Cardinal Glass Corp., an Eden Prairie, Minn.-based maker of glass for windows, doors and other applications, already lists Wilkes-Barre as the site of a "new" location among the online addresses of its glass plants nationwide. Yet officials cannot say a local plant is a certainty.
"Yes, we are considering sites in Wilkes-Barre, Pa., for a glass fabricating facility but have not yet made a final decision," Chief Executive, Roger O'Shaughnessy responded in an e-mail. "We are working with state and local officials at this time," he wrote.
"I would expect a decision some time in the next two weeks."
The scope of the project under consideration remains unknown because correspondence with O'Shaughnessy was limited. A company manager who would be responsible for any plant in this area could not be reached Thursday.
Local officials are mum on the subject.
"It's our policy not to comment on prospects," said Larry Newman, vice president of community and economic development at the Greater Wilkes-Barre Chamber of Business and Industry.
Jim Cummings, president of the regional marketing group Penn's Northeast, likewise would not comment.
Cardinal Glass has been expanding.
It opened a greater than 600,000-square-foot float glass plant in Durant, Okla., last July. It's also building a new plant in Lewis County, Wash., where the regulatory approval process still is under way, according to Lewis County records.
Another plant, a 185,000-square-foot factory in Odell, Ore., opened in January 2004 with about 80 workers, according to a July 2004 report by industry analysts at The Freedonia Group in Cleveland.
The Freedonia Group estimated Cardinal Glass employs about 4,500 and has annual sales of about $450 million. The Freedonia Group report said the company would not confirm the numbers.
The report further said the maker of float, tempered, laminated, insulated and coated glass accounted for about 4 percent of all advanced flat glass sales in the United States in 2003.
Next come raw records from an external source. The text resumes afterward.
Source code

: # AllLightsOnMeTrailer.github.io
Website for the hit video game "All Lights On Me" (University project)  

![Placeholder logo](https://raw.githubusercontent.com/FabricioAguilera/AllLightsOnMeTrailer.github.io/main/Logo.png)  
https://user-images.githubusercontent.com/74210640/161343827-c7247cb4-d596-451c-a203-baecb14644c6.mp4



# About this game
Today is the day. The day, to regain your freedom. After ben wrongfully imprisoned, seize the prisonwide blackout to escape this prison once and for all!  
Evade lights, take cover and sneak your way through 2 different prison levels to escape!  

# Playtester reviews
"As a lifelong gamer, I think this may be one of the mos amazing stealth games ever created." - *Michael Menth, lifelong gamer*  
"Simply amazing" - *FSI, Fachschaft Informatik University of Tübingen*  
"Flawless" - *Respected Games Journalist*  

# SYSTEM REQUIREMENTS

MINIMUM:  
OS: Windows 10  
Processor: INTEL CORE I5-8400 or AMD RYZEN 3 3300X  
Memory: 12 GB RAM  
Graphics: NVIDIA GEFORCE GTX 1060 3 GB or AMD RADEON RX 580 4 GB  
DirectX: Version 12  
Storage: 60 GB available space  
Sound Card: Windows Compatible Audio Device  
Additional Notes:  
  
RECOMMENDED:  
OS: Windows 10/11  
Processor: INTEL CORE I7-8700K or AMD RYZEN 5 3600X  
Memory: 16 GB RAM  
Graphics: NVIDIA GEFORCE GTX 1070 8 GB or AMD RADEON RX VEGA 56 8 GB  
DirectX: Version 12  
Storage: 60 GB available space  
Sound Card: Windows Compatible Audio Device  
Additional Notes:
An economic development official, who recruited Cardinal Glass to Durant, Okla., said the company has meant a lot to his region. "It is the greatest company I have ever worked with," said Tommy Kramer, executive director of the Durant Industrial Authority.
The Durant plant processes 650 tons of glass a day and employs about 300 people, Kramer said. Durant, which has a population of about 15,000 people, was one of 11 communities in Texas and Oklahoma that vied for the Cardinal Glass plant, Kramer said.
Cardinal sought a southern U.S. production facility to serve the housing market in Oklahoma and Texas, Kramer said.
Kramer said the company had unique requirements in site selection, particularly in regards to utilities. But Kramer said Durant came out on top because: "They (Cardinal Glass) liked our economic development partnership; how the community came together and supported this new company coming to Durant."
Public records from an environmental hearing in Lewis County, Wash., show the company had specific criteria in site selection in that state. For instance, it needed an 80-acre site, a good water supply, favorable topography, a steady supply of natural gas, dependable electricity supply and rail access for the delivery of raw materials.